By the time the 1990s rolled around, the Dead was a cultural powerhouse and a concert phenomenon that couldn’t misstep; even a line of Jerry-designed ties netted a few million dollars. But Jerry had sunk back into heroin addiction. In the summer of 1995
he entered Serenity Knolls, a drug-rehabilitation facility in the hills north of San Francisco and, while struggling to overcome his chemical dependency there, Captain Trips died of a heart attack. He was found dead during a routine bed check, expiring in a very Spartan room that contained little more than a dresser and a closet. Witnesses said, “it looked like he just went to sleep.”
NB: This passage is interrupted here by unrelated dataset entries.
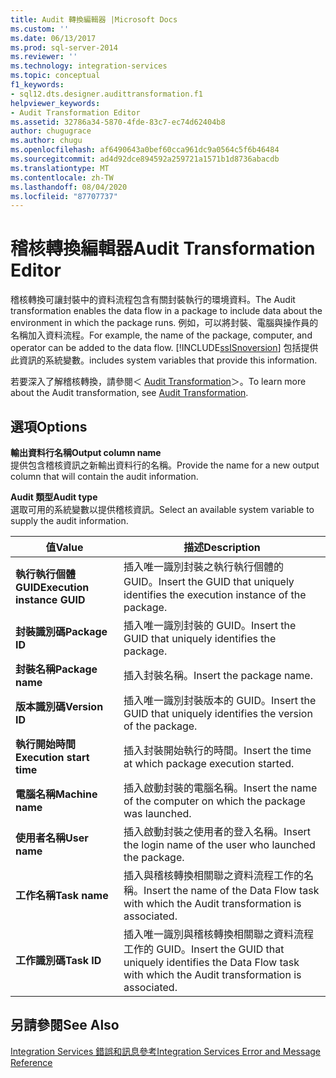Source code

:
 ```yaml
---
title: Audit 轉換編輯器 |Microsoft Docs
ms.custom: ''
ms.date: 06/13/2017
ms.prod: sql-server-2014
ms.reviewer: ''
ms.technology: integration-services
ms.topic: conceptual
f1_keywords:
- sql12.dts.designer.audittransformation.f1
helpviewer_keywords:
- Audit Transformation Editor
ms.assetid: 32786a34-5870-4fde-83c7-ec74d62404b8
author: chugugrace
ms.author: chugu
ms.openlocfilehash: af6490643a0bef60cca961dc9a0564c5f6b46484
ms.sourcegitcommit: ad4d92dce894592a259721a1571b1d8736abacdb
ms.translationtype: MT
ms.contentlocale: zh-TW
ms.lasthandoff: 08/04/2020
ms.locfileid: "87707737"
---
```

# <a name="audit-transformation-editor"></a><span data-ttu-id="6dae3-102">稽核轉換編輯器</span><span class="sxs-lookup"><span data-stu-id="6dae3-102">Audit Transformation Editor</span></span>
  <span data-ttu-id="6dae3-103">稽核轉換可讓封裝中的資料流程包含有關封裝執行的環境資料。</span><span class="sxs-lookup"><span data-stu-id="6dae3-103">The Audit transformation enables the data flow in a package to include data about the environment in which the package runs.</span></span> <span data-ttu-id="6dae3-104">例如，可以將封裝、電腦與操作員的名稱加入資料流程。</span><span class="sxs-lookup"><span data-stu-id="6dae3-104">For example, the name of the package, computer, and operator can be added to the data flow.</span></span> [!INCLUDE[ssISnoversion](../includes/ssisnoversion-md.md)] <span data-ttu-id="6dae3-105">包括提供此資訊的系統變數。</span><span class="sxs-lookup"><span data-stu-id="6dae3-105">includes system variables that provide this information.</span></span>  
  
 <span data-ttu-id="6dae3-106">若要深入了解稽核轉換，請參閱＜ [Audit Transformation](data-flow/transformations/audit-transformation.md)＞。</span><span class="sxs-lookup"><span data-stu-id="6dae3-106">To learn more about the Audit transformation, see [Audit Transformation](data-flow/transformations/audit-transformation.md).</span></span>  
  
## <a name="options"></a><span data-ttu-id="6dae3-107">選項</span><span class="sxs-lookup"><span data-stu-id="6dae3-107">Options</span></span>  
 <span data-ttu-id="6dae3-108">**輸出資料行名稱**</span><span class="sxs-lookup"><span data-stu-id="6dae3-108">**Output column name**</span></span>  
 <span data-ttu-id="6dae3-109">提供包含稽核資訊之新輸出資料行的名稱。</span><span class="sxs-lookup"><span data-stu-id="6dae3-109">Provide the name for a new output column that will contain the audit information.</span></span>  
  
 <span data-ttu-id="6dae3-110">**Audit 類型**</span><span class="sxs-lookup"><span data-stu-id="6dae3-110">**Audit type**</span></span>  
 <span data-ttu-id="6dae3-111">選取可用的系統變數以提供稽核資訊。</span><span class="sxs-lookup"><span data-stu-id="6dae3-111">Select an available system variable to supply the audit information.</span></span>  
  
|<span data-ttu-id="6dae3-112">值</span><span class="sxs-lookup"><span data-stu-id="6dae3-112">Value</span></span>|<span data-ttu-id="6dae3-113">描述</span><span class="sxs-lookup"><span data-stu-id="6dae3-113">Description</span></span>|  
|-----------|-----------------|  
|<span data-ttu-id="6dae3-114">**執行執行個體 GUID**</span><span class="sxs-lookup"><span data-stu-id="6dae3-114">**Execution instance GUID**</span></span>|<span data-ttu-id="6dae3-115">插入唯一識別封裝之執行執行個體的 GUID。</span><span class="sxs-lookup"><span data-stu-id="6dae3-115">Insert the GUID that uniquely identifies the execution instance of the package.</span></span>|  
|<span data-ttu-id="6dae3-116">**封裝識別碼**</span><span class="sxs-lookup"><span data-stu-id="6dae3-116">**Package ID**</span></span>|<span data-ttu-id="6dae3-117">插入唯一識別封裝的 GUID。</span><span class="sxs-lookup"><span data-stu-id="6dae3-117">Insert the GUID that uniquely identifies the package.</span></span>|  
|<span data-ttu-id="6dae3-118">**封裝名稱**</span><span class="sxs-lookup"><span data-stu-id="6dae3-118">**Package name**</span></span>|<span data-ttu-id="6dae3-119">插入封裝名稱。</span><span class="sxs-lookup"><span data-stu-id="6dae3-119">Insert the package name.</span></span>|  
|<span data-ttu-id="6dae3-120">**版本識別碼**</span><span class="sxs-lookup"><span data-stu-id="6dae3-120">**Version ID**</span></span>|<span data-ttu-id="6dae3-121">插入唯一識別封裝版本的 GUID。</span><span class="sxs-lookup"><span data-stu-id="6dae3-121">Insert the GUID that uniquely identifies the version of the package.</span></span>|  
|<span data-ttu-id="6dae3-122">**執行開始時間**</span><span class="sxs-lookup"><span data-stu-id="6dae3-122">**Execution start time**</span></span>|<span data-ttu-id="6dae3-123">插入封裝開始執行的時間。</span><span class="sxs-lookup"><span data-stu-id="6dae3-123">Insert the time at which package execution started.</span></span>|  
|<span data-ttu-id="6dae3-124">**電腦名稱**</span><span class="sxs-lookup"><span data-stu-id="6dae3-124">**Machine name**</span></span>|<span data-ttu-id="6dae3-125">插入啟動封裝的電腦名稱。</span><span class="sxs-lookup"><span data-stu-id="6dae3-125">Insert the name of the computer on which the package was launched.</span></span>|  
|<span data-ttu-id="6dae3-126">**使用者名稱**</span><span class="sxs-lookup"><span data-stu-id="6dae3-126">**User name**</span></span>|<span data-ttu-id="6dae3-127">插入啟動封裝之使用者的登入名稱。</span><span class="sxs-lookup"><span data-stu-id="6dae3-127">Insert the login name of the user who launched the package.</span></span>|  
|<span data-ttu-id="6dae3-128">**工作名稱**</span><span class="sxs-lookup"><span data-stu-id="6dae3-128">**Task name**</span></span>|<span data-ttu-id="6dae3-129">插入與稽核轉換相關聯之資料流程工作的名稱。</span><span class="sxs-lookup"><span data-stu-id="6dae3-129">Insert the name of the Data Flow task with which the Audit transformation is associated.</span></span>|  
|<span data-ttu-id="6dae3-130">**工作識別碼**</span><span class="sxs-lookup"><span data-stu-id="6dae3-130">**Task ID**</span></span>|<span data-ttu-id="6dae3-131">插入唯一識別與稽核轉換相關聯之資料流程工作的 GUID。</span><span class="sxs-lookup"><span data-stu-id="6dae3-131">Insert the GUID that uniquely identifies the Data Flow task with which the Audit transformation is associated.</span></span>|  
  
## <a name="see-also"></a><span data-ttu-id="6dae3-132">另請參閱</span><span class="sxs-lookup"><span data-stu-id="6dae3-132">See Also</span></span>  
 [<span data-ttu-id="6dae3-133">Integration Services 錯誤和訊息參考</span><span class="sxs-lookup"><span data-stu-id="6dae3-133">Integration Services Error and Message Reference</span></span>](../../2014/integration-services/integration-services-error-and-message-reference.md)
At 53, Jerry was cremated. Some of his ashes were scattered in the Pacific Ocean and others were placed in the Ganges River near the town of Rishikesh, India.

While Jerry’s death spelled the end of the Dead as a continuing creative entity, the story was far from over, and the band’s merchandising arm went into overdrive. In addition to
Dick’s Picks
, a series of archival releases of classic live material, licensed products ranging from Dead tee shirts to sporting goods flooded the market. Plans were even announced for Terrapin Station, an interactive museum site.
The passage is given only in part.